**Working data:**
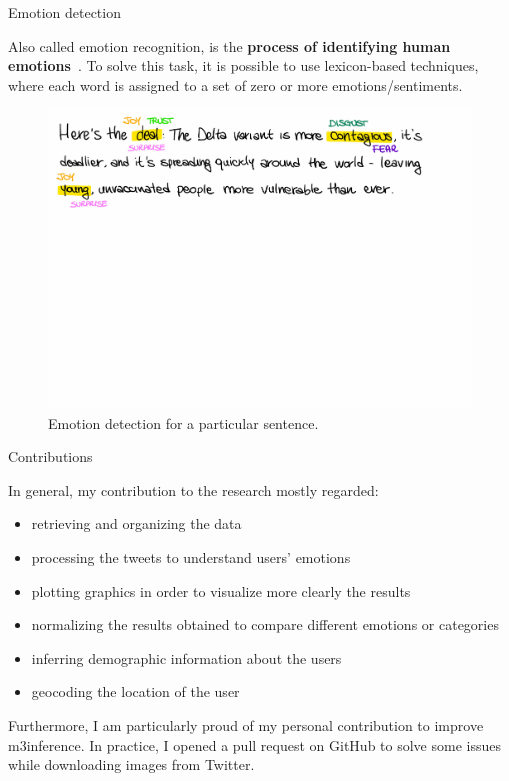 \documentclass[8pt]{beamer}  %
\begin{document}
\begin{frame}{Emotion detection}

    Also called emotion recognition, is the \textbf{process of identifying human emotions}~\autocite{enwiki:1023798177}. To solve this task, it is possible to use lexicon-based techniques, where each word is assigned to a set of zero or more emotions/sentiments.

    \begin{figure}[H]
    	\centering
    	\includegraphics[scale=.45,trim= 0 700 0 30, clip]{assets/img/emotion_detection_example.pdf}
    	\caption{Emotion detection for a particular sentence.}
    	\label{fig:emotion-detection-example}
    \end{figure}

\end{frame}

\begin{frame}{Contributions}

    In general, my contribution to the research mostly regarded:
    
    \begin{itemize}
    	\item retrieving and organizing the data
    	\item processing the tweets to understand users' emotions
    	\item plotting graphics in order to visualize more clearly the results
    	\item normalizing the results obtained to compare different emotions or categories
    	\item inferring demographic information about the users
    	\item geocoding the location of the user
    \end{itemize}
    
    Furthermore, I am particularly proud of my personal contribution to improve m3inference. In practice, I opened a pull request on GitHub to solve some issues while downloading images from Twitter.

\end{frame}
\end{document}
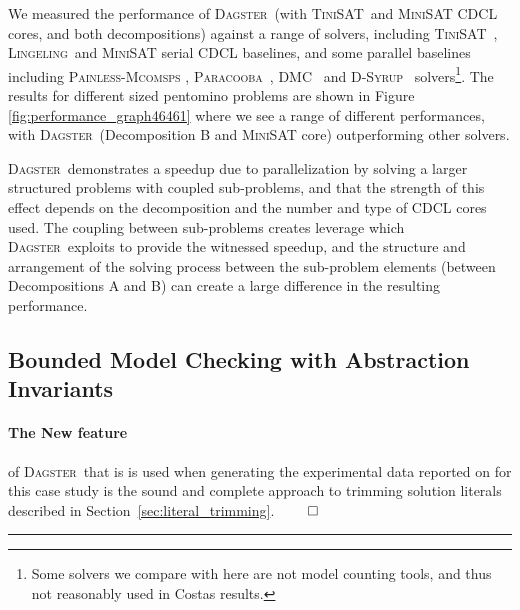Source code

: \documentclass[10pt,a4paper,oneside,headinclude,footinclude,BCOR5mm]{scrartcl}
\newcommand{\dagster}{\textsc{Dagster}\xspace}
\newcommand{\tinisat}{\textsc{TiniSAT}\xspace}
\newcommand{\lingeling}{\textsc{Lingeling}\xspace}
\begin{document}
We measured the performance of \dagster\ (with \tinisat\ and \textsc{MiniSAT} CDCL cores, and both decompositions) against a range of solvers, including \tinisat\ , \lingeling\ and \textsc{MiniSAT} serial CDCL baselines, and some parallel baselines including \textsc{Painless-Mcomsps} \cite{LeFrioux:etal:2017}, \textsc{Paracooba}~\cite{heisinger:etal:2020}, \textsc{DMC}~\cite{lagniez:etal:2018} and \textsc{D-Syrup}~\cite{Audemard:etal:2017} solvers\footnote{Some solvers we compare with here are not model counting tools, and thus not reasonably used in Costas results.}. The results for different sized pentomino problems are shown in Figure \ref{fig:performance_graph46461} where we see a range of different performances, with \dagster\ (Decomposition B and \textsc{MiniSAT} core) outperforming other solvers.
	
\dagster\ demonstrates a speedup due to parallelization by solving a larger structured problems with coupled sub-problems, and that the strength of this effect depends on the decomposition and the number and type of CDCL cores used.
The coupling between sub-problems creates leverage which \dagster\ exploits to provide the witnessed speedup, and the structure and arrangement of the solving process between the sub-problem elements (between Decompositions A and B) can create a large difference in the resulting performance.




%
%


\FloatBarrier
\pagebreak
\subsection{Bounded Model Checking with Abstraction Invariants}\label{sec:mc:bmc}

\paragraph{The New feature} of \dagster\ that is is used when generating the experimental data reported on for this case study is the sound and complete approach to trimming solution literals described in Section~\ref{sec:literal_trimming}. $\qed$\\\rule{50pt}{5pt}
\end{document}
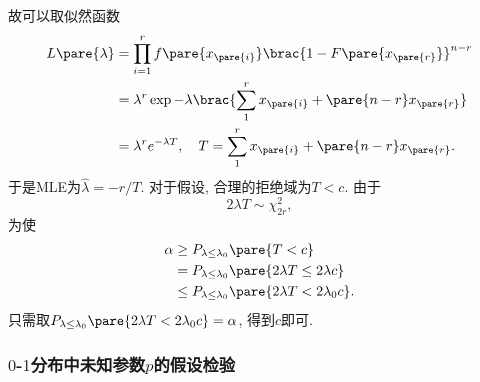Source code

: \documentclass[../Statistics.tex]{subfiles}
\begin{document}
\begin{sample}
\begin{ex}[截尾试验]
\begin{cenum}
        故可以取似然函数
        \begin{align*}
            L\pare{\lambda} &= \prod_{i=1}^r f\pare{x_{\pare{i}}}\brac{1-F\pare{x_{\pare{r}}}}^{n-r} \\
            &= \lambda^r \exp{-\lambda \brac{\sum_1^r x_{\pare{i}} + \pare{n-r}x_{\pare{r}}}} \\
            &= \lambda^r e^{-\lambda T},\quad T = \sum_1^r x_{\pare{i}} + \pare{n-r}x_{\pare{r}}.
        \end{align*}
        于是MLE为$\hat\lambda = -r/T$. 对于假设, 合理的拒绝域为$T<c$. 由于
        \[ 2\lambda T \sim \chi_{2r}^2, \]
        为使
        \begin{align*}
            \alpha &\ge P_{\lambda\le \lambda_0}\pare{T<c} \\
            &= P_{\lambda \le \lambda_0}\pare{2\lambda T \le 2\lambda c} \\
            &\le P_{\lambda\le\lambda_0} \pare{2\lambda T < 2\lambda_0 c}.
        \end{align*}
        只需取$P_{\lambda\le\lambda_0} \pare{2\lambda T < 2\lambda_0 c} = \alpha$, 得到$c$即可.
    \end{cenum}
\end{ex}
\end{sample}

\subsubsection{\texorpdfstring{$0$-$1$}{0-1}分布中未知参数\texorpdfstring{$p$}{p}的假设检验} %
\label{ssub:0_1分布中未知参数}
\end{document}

**Exercise prompt:** The records above are to be restated word for word, excluding all pictures.

**Task answer:**
 \documentclass[8pt]{beamer}  %
\begin{document}
\begin{frame}{Emotion detection}

    Also called emotion recognition, is the \textbf{process of identifying human emotions}~\autocite{enwiki:1023798177}. To solve this task, it is possible to use lexicon-based techniques, where each word is assigned to a set of zero or more emotions/sentiments.

    \begin{figure}[H]
    	\centering
    	\includegraphics[scale=.45,trim= 0 700 0 30, clip]{assets/img/emotion_detection_example.pdf}
    	\caption{Emotion detection for a particular sentence.}
    	\label{fig:emotion-detection-example}
    \end{figure}

\end{frame}

\begin{frame}{Contributions}

    In general, my contribution to the research mostly regarded:
    
    \begin{itemize}
    	\item retrieving and organizing the data
    	\item processing the tweets to understand users' emotions
    	\item plotting graphics in order to visualize more clearly the results
    	\item normalizing the results obtained to compare different emotions or categories
    	\item inferring demographic information about the users
    	\item geocoding the location of the user
    \end{itemize}
    
    Furthermore, I am particularly proud of my personal contribution to improve m3inference. In practice, I opened a pull request on GitHub to solve some issues while downloading images from Twitter.

\end{frame}
\end{document}
Source code

: \documentclass[10pt,a4paper,oneside,headinclude,footinclude,BCOR5mm]{scrartcl}
\newcommand{\dagster}{\textsc{Dagster}\xspace}
\newcommand{\tinisat}{\textsc{TiniSAT}\xspace}
\newcommand{\lingeling}{\textsc{Lingeling}\xspace}
\begin{document}
We measured the performance of \dagster\ (with \tinisat\ and \textsc{MiniSAT} CDCL cores, and both decompositions) against a range of solvers, including \tinisat\ , \lingeling\ and \textsc{MiniSAT} serial CDCL baselines, and some parallel baselines including \textsc{Painless-Mcomsps} \cite{LeFrioux:etal:2017}, \textsc{Paracooba}~\cite{heisinger:etal:2020}, \textsc{DMC}~\cite{lagniez:etal:2018} and \textsc{D-Syrup}~\cite{Audemard:etal:2017} solvers\footnote{Some solvers we compare with here are not model counting tools, and thus not reasonably used in Costas results.}. The results for different sized pentomino problems are shown in Figure \ref{fig:performance_graph46461} where we see a range of different performances, with \dagster\ (Decomposition B and \textsc{MiniSAT} core) outperforming other solvers.
	
\dagster\ demonstrates a speedup due to parallelization by solving a larger structured problems with coupled sub-problems, and that the strength of this effect depends on the decomposition and the number and type of CDCL cores used.
The coupling between sub-problems creates leverage which \dagster\ exploits to provide the witnessed speedup, and the structure and arrangement of the solving process between the sub-problem elements (between Decompositions A and B) can create a large difference in the resulting performance.




%
%


\FloatBarrier
\pagebreak
\subsection{Bounded Model Checking with Abstraction Invariants}\label{sec:mc:bmc}

\paragraph{The New feature} of \dagster\ that is is used when generating the experimental data reported on for this case study is the sound and complete approach to trimming solution literals described in Section~\ref{sec:literal_trimming}. $\qed$\\\rule{50pt}{5pt}
\end{document}
Source code

: \documentclass[../Statistics.tex]{subfiles}
\begin{document}
\begin{sample}
\begin{ex}[截尾试验]
\begin{cenum}
        故可以取似然函数
        \begin{align*}
            L\pare{\lambda} &= \prod_{i=1}^r f\pare{x_{\pare{i}}}\brac{1-F\pare{x_{\pare{r}}}}^{n-r} \\
            &= \lambda^r \exp{-\lambda \brac{\sum_1^r x_{\pare{i}} + \pare{n-r}x_{\pare{r}}}} \\
            &= \lambda^r e^{-\lambda T},\quad T = \sum_1^r x_{\pare{i}} + \pare{n-r}x_{\pare{r}}.
        \end{align*}
        于是MLE为$\hat\lambda = -r/T$. 对于假设, 合理的拒绝域为$T<c$. 由于
        \[ 2\lambda T \sim \chi_{2r}^2, \]
        为使
        \begin{align*}
            \alpha &\ge P_{\lambda\le \lambda_0}\pare{T<c} \\
            &= P_{\lambda \le \lambda_0}\pare{2\lambda T \le 2\lambda c} \\
            &\le P_{\lambda\le\lambda_0} \pare{2\lambda T < 2\lambda_0 c}.
        \end{align*}
        只需取$P_{\lambda\le\lambda_0} \pare{2\lambda T < 2\lambda_0 c} = \alpha$, 得到$c$即可.
    \end{cenum}
\end{ex}
\end{sample}

\subsubsection{\texorpdfstring{$0$-$1$}{0-1}分布中未知参数\texorpdfstring{$p$}{p}的假设检验} %
\label{ssub:0_1分布中未知参数}
\end{document}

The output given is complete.